═══ Records supplied

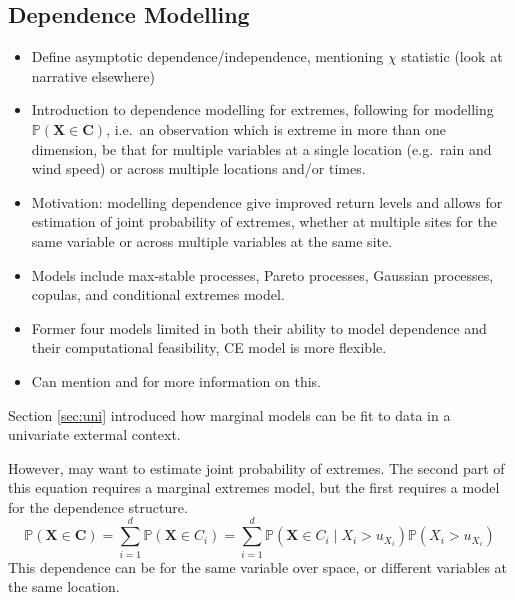 \documentclass{article}
\numberwithin{equation}{section}
\begin{document}
\subsection{Dependence Modelling}
\begin{itemize}
  \item Define asymptotic dependence/independence, mentioning $\chi$ statistic (look at narrative elsewhere)
  \item Introduction to dependence modelling for extremes, following \cite{Heffernan2004} for modelling $\mathbb{P}(\bm{X} \in \bm{C})$, i.e.\ an observation which is extreme in more than one dimension, be that for multiple variables at a single location (e.g.\ rain and wind speed) or across multiple locations and/or times. 
  \item Motivation: modelling dependence give improved return levels and allows for estimation of joint probability of extremes, whether at multiple sites for the same variable or across multiple variables at the same site.
  \item Models include max-stable processes, Pareto processes, Gaussian processes, copulas, and conditional extremes model.
  \item Former four models limited in both their ability to model dependence and their computational feasibility, CE model is more flexible.
  \item Can mention \cite{Tawn2018} and \cite{Huser2024} for more information on this.
\end{itemize}

Section \ref{sec:uni} introduced how marginal models can be fit to data in a univariate extermal context.

However, may want to estimate joint probability of extremes.
The second part of this equation requires a marginal extremes model, but the first requires a model for the dependence structure. 
\begin{equation} \label{eq:joint_prob}
  \mathbb{P}(\bm{X} \in \bm{C}) = \sum_{i=1}^{d}{\mathbb{P}\left(\bm{X} \in C_i\right)} = 
  \sum_{i=1}^{d}{\mathbb{P}\left(\bm{X} \in C_i \mid X_i > u_{X_i}\right) \mathbb{P}\left(X_i > u_{X_i}\right)}
\end{equation}
This dependence can be for the same variable over space, or different variables at the same location.
\end{document}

══════

Work instruction:
Print, exactly and only, the lines running from the one with "univariate extermal context." to the end of the data above.

Solution for this problem:
Section \ref{sec:uni} introduced how marginal models can be fit to data in a univariate extermal context.

However, may want to estimate joint probability of extremes.
The second part of this equation requires a marginal extremes model, but the first requires a model for the dependence structure. 
\begin{equation} \label{eq:joint_prob}
  \mathbb{P}(\bm{X} \in \bm{C}) = \sum_{i=1}^{d}{\mathbb{P}\left(\bm{X} \in C_i\right)} = 
  \sum_{i=1}^{d}{\mathbb{P}\left(\bm{X} \in C_i \mid X_i > u_{X_i}\right) \mathbb{P}\left(X_i > u_{X_i}\right)}
\end{equation}
This dependence can be for the same variable over space, or different variables at the same location.
\end{document}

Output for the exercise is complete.